Show only those lines of the entries where the string "section" is found.

──────── DATA ────────

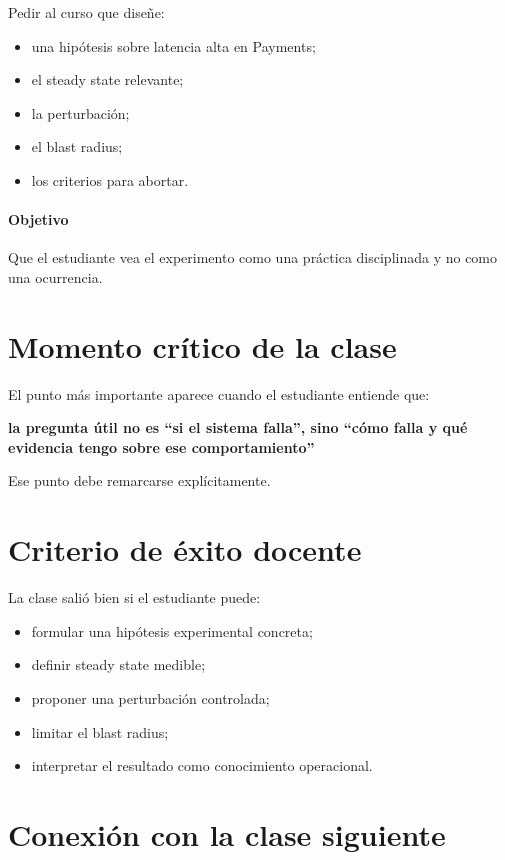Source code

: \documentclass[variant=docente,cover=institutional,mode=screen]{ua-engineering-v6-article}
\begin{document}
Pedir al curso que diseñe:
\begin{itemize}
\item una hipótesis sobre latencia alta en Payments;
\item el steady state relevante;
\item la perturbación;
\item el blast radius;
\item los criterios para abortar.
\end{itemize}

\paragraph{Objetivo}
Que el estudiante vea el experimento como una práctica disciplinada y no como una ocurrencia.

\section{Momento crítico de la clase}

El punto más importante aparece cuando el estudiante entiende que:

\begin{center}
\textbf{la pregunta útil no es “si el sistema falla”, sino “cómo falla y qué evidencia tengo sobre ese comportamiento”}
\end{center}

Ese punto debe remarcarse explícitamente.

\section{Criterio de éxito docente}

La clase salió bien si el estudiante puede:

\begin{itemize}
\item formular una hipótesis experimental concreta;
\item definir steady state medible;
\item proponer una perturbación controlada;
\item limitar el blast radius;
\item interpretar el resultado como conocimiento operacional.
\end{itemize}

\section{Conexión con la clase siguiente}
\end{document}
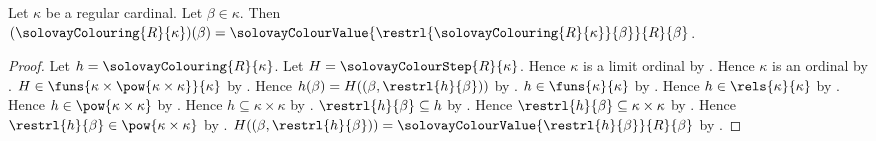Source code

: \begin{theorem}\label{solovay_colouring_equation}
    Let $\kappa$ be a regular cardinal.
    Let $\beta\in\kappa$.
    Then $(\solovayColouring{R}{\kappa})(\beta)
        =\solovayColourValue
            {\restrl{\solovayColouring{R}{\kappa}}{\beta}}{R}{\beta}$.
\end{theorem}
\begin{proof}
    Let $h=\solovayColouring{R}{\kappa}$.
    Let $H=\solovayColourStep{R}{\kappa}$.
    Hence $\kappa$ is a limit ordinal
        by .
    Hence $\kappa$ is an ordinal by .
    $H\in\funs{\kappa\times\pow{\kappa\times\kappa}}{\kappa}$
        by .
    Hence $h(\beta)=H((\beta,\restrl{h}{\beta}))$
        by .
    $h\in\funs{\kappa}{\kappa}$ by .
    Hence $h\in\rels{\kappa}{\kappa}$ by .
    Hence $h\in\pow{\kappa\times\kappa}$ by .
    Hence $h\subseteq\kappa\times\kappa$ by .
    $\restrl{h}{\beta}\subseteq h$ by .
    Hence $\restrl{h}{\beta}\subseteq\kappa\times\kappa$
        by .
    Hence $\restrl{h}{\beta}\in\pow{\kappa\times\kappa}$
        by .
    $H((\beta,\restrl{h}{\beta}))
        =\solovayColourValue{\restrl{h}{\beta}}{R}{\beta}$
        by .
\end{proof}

────────

### WRITTEN RESPONSE
\section{Momento crítico de la clase}
\section{Criterio de éxito docente}
\section{Conexión con la clase siguiente}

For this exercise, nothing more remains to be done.